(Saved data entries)
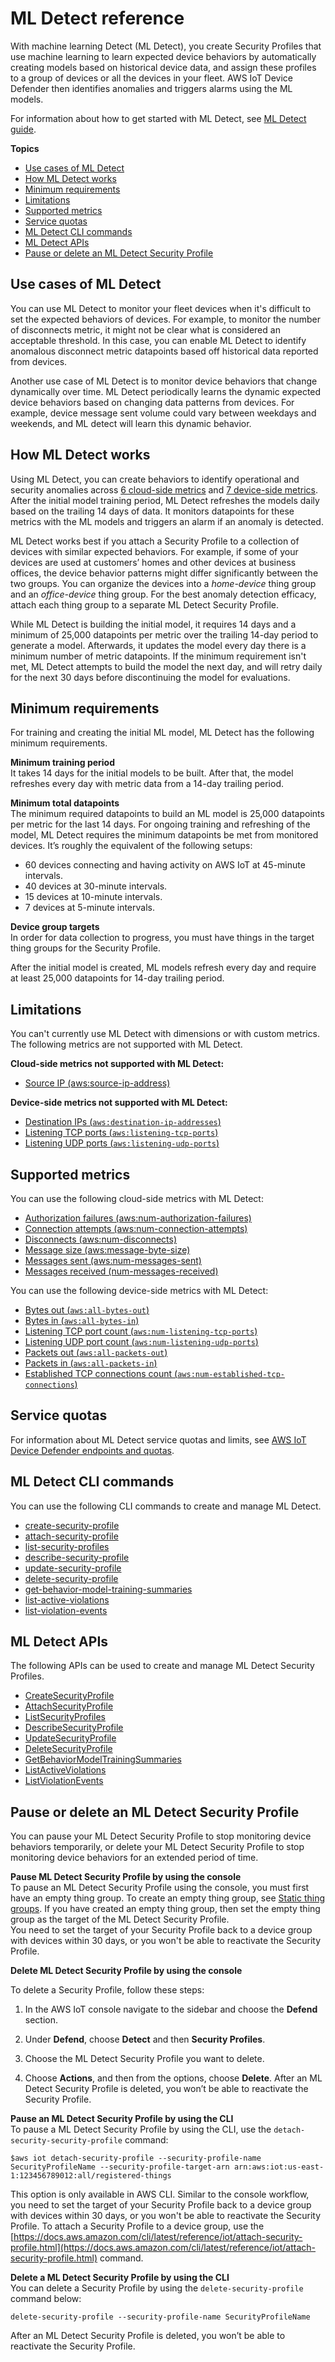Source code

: # ML Detect reference<a name="dd-detect-ml"></a>

With machine learning Detect \(ML Detect\), you create Security Profiles that use machine learning to learn expected device behaviors by automatically creating models based on historical device data, and assign these profiles to a group of devices or all the devices in your fleet\. AWS IoT Device Defender then identifies anomalies and triggers alarms using the ML models\.

For information about how to get started with ML Detect, see [ML Detect guide](dd-detect-ml-getting-started.md)\.

**Topics**
+ [Use cases of ML Detect](#dd-detect-ml-use-cases)
+ [How ML Detect works](#dd-detect-ml-how-it-works)
+ [Minimum requirements](#dd-detect-ml-requirements)
+ [Limitations](#dd-detect-ml-limitations)
+ [Supported metrics](#dd-detect-ml-metrics)
+ [Service quotas](#dd-detect-ml-quotas)
+ [ML Detect CLI commands](#dd-detect-ml-cli-commands)
+ [ML Detect APIs](#dd-detect-ml-apis)
+ [Pause or delete an ML Detect Security Profile](#dd-detect-ml-disable-feature)

## Use cases of ML Detect<a name="dd-detect-ml-use-cases"></a>

You can use ML Detect to monitor your fleet devices when it's difficult to set the expected behaviors of devices\. For example, to monitor the number of disconnects metric, it might not be clear what is considered an acceptable threshold\. In this case, you can enable ML Detect to identify anomalous disconnect metric datapoints based off historical data reported from devices\.

Another use case of ML Detect is to monitor device behaviors that change dynamically over time\. ML Detect periodically learns the dynamic expected device behaviors based on changing data patterns from devices\. For example, device message sent volume could vary between weekdays and weekends, and ML detect will learn this dynamic behavior\.

## How ML Detect works<a name="dd-detect-ml-how-it-works"></a>

Using ML Detect, you can create behaviors to identify operational and security anomalies across [6 cloud\-side metrics](#dd-detect-ml-metrics) and [7 device\-side metrics](#dd-detect-ml-metrics)\. After the initial model training period, ML Detect refreshes the models daily based on the trailing 14 days of data\. It monitors datapoints for these metrics with the ML models and triggers an alarm if an anomaly is detected\.

ML Detect works best if you attach a Security Profile to a collection of devices with similar expected behaviors\. For example, if some of your devices are used at customers’ homes and other devices at business offices, the device behavior patterns might differ significantly between the two groups\. You can organize the devices into a *home\-device* thing group and an *office\-device* thing group\. For the best anomaly detection efficacy, attach each thing group to a separate ML Detect Security Profile\.

While ML Detect is building the initial model, it requires 14 days and a minimum of 25,000 datapoints per metric over the trailing 14\-day period to generate a model\. Afterwards, it updates the model every day there is a minimum number of metric datapoints\. If the minimum requirement isn't met, ML Detect attempts to build the model the next day, and will retry daily for the next 30 days before discontinuing the model for evaluations\.

## Minimum requirements<a name="dd-detect-ml-requirements"></a>

For training and creating the initial ML model, ML Detect has the following minimum requirements\.

**Minimum training period**  
It takes 14 days for the initial models to be built\. After that, the model refreshes every day with metric data from a 14\-day trailing period\.

**Minimum total datapoints**  
The minimum required datapoints to build an ML model is 25,000 datapoints per metric for the last 14 days\. For ongoing training and refreshing of the model, ML Detect requires the minimum datapoints be met from monitored devices\. It’s roughly the equivalent of the following setups:  
+ 60 devices connecting and having activity on AWS IoT at 45\-minute intervals\.
+ 40 devices at 30\-minute intervals\.
+ 15 devices at 10\-minute intervals\.
+ 7 devices at 5\-minute intervals\.

**Device group targets**  
In order for data collection to progress, you must have things in the target thing groups for the Security Profile\.

After the initial model is created, ML models refresh every day and require at least 25,000 datapoints for 14\-day trailing period\.

## Limitations<a name="dd-detect-ml-limitations"></a>

You can't currently use ML Detect with dimensions or with custom metrics\. The following metrics are not supported with ML Detect\.

**Cloud\-side metrics not supported with ML Detect:**  
+ [Source IP \(aws:source\-ip\-address\)](detect-cloud-side-metrics.md#detect-ip-address)

**Device\-side metrics not supported with ML Detect:**  
+ [Destination IPs \(`aws:destination-ip-addresses`\)](detect-device-side-metrics.md#detect-destination-ip-addresses)
+ [Listening TCP ports \(`aws:listening-tcp-ports`\)](detect-device-side-metrics.md#detect-listening-tcp-ports)
+ [Listening UDP ports \(`aws:listening-udp-ports`\)](detect-device-side-metrics.md#detect-listening-udp-ports)

## Supported metrics<a name="dd-detect-ml-metrics"></a>

You can use the following cloud\-side metrics with ML Detect:
+ [Authorization failures \(aws:num\-authorization\-failures\)](detect-cloud-side-metrics.md#detect-auth-failures)
+ [Connection attempts \(aws:num\-connection\-attempts\)](detect-cloud-side-metrics.md#detect-num-connection-attempts)
+ [Disconnects \(aws:num\-disconnects\)](detect-cloud-side-metrics.md#detect-num-disconnects)
+ [Message size \(aws:message\-byte\-size\)](detect-cloud-side-metrics.md#detect-message-size)
+ [Messages sent \(aws:num\-messages\-sent\)](detect-cloud-side-metrics.md#detect-messages-sent)
+ [Messages received \(num\-messages\-received\)](detect-cloud-side-metrics.md#detect-messages-received)

You can use the following device\-side metrics with ML Detect:
+ [Bytes out \(`aws:all-bytes-out`\)](detect-device-side-metrics.md#detect-all-bytes-out)
+ [Bytes in \(`aws:all-bytes-in`\)](detect-device-side-metrics.md#detect-all-bytes-in)
+ [Listening TCP port count \(`aws:num-listening-tcp-ports`\)](detect-device-side-metrics.md#detect-num-listening-tcp-ports)
+ [Listening UDP port count \(`aws:num-listening-udp-ports`\)](detect-device-side-metrics.md#detect-num-listening-udp-ports)
+ [Packets out \(`aws:all-packets-out`\)](detect-device-side-metrics.md#detect-all-packets-out)
+ [Packets in \(`aws:all-packets-in`\)](detect-device-side-metrics.md#detect-all-packets-in)
+ [Established TCP connections count \(`aws:num-established-tcp-connections`\)](detect-device-side-metrics.md#detect-num-established-tcp-connections)

## Service quotas<a name="dd-detect-ml-quotas"></a>

For information about ML Detect service quotas and limits, see [AWS IoT Device Defender endpoints and quotas](https://docs.aws.amazon.com/general/latest/gr/iot_device_defender.html)\.

## ML Detect CLI commands<a name="dd-detect-ml-cli-commands"></a>

You can use the following CLI commands to create and manage ML Detect\.
+ [create\-security\-profile](https://docs.aws.amazon.com/cli/latest/reference/iot/create-security-profile.html)
+ [attach\-security\-profile](https://docs.aws.amazon.com/cli/latest/reference/iot/attach-security-profile.html)
+ [list\-security\-profiles](https://docs.aws.amazon.com/cli/latest/reference/iot/list-security-profiles.html)
+ [describe\-security\-profile](https://docs.aws.amazon.com/cli/latest/reference/iot/describe-security-profile.html)
+ [update\-security\-profile](https://docs.aws.amazon.com/cli/latest/reference/iot/update-security-profile.html)
+ [delete\-security\-profile](https://docs.aws.amazon.com/cli/latest/reference/iot/delete-security-profile.html)
+ [get\-behavior\-model\-training\-summaries](https://docs.aws.amazon.com/cli/latest/reference/iot/get-behavior-model-training-summaries.html)
+ [list\-active\-violations](https://docs.aws.amazon.com/cli/latest/reference/iot/list-active-violations.html)
+ [list\-violation\-events](https://docs.aws.amazon.com/cli/latest/reference/iot/list-violation-events.html)

## ML Detect APIs<a name="dd-detect-ml-apis"></a>

The following APIs can be used to create and manage ML Detect Security Profiles\.
+ [CreateSecurityProfile](https://docs.aws.amazon.com/iot/latest/apireference/API_CreateSecurityProfile.html)
+ [AttachSecurityProfile](https://docs.aws.amazon.com/iot/latest/apireference/API_AttachSecurityProfile.html)
+ [ListSecurityProfiles](https://docs.aws.amazon.com/iot/latest/apireference/API_ListSecurityProfiles.html)
+ [DescribeSecurityProfile](https://docs.aws.amazon.com/iot/latest/apireference/API_DescribeSecurityProfile.html)
+ [UpdateSecurityProfile](https://docs.aws.amazon.com/iot/latest/apireference/API_UpdateSecurityProfile.html)
+ [DeleteSecurityProfile](https://docs.aws.amazon.com/iot/latest/apireference/API_DeleteSecurityProfile.html)
+ [GetBehaviorModelTrainingSummaries](https://docs.aws.amazon.com/iot/latest/apireference/API_GetBehaviorModelTrainingSummaries.html)
+ [ListActiveViolations](https://docs.aws.amazon.com/iot/latest/apireference/API_ListActiveViolations.html)
+ [ListViolationEvents](https://docs.aws.amazon.com/iot/latest/apireference/API_ListViolationEvents.html)

## Pause or delete an ML Detect Security Profile<a name="dd-detect-ml-disable-feature"></a>

You can pause your ML Detect Security Profile to stop monitoring device behaviors temporarily, or delete your ML Detect Security Profile to stop monitoring device behaviors for an extended period of time\.

**Pause ML Detect Security Profile by using the console**  
To pause an ML Detect Security Profile using the console, you must first have an empty thing group\. To create an empty thing group, see [Static thing groups](thing-groups.md)\. If you have created an empty thing group, then set the empty thing group as the target of the ML Detect Security Profile\.  
 You need to set the target of your Security Profile back to a device group with devices within 30 days, or you won't be able to reactivate the Security Profile\.

**Delete ML Detect Security Profile by using the console**  

To delete a Security Profile, follow these steps:

1.  In the AWS IoT console navigate to the sidebar and choose the **Defend** section\.

1. Under **Defend**, choose **Detect** and then **Security Profiles**\.

1. Choose the ML Detect Security Profile you want to delete\.

1. Choose **Actions**, and then from the options, choose **Delete**\.
After an ML Detect Security Profile is deleted, you won’t be able to reactivate the Security Profile\.

**Pause an ML Detect Security Profile by using the CLI**  
To pause a ML Detect Security Profile by using the CLI, use the `detach-security-security-profile` command:  

```
$aws iot detach-security-profile --security-profile-name SecurityProfileName --security-profile-target-arn arn:aws:iot:us-east-1:123456789012:all/registered-things
```
This option is only available in AWS CLI\. Similar to the console workflow, you need to set the target of your Security Profile back to a device group with devices within 30 days, or you won't be able to reactivate the Security Profile\. To attach a Security Profile to a device group, use the [https://docs.aws.amazon.com/cli/latest/reference/iot/attach-security-profile.html](https://docs.aws.amazon.com/cli/latest/reference/iot/attach-security-profile.html) command\.

**Delete a ML Detect Security Profile by using the CLI**  
You can delete a Security Profile by using the `delete-security-profile` command below:   

```
delete-security-profile --security-profile-name SecurityProfileName
```
After an ML Detect Security Profile is deleted, you won’t be able to reactivate the Security Profile\.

• [Task instructions] Pull out all lines from the entries above in which the word "will" appears.

• [Answer]
Another use case of ML Detect is to monitor device behaviors that change dynamically over time\. ML Detect periodically learns the dynamic expected device behaviors based on changing data patterns from devices\. For example, device message sent volume could vary between weekdays and weekends, and ML detect will learn this dynamic behavior\.
While ML Detect is building the initial model, it requires 14 days and a minimum of 25,000 datapoints per metric over the trailing 14\-day period to generate a model\. Afterwards, it updates the model every day there is a minimum number of metric datapoints\. If the minimum requirement isn't met, ML Detect attempts to build the model the next day, and will retry daily for the next 30 days before discontinuing the model for evaluations\.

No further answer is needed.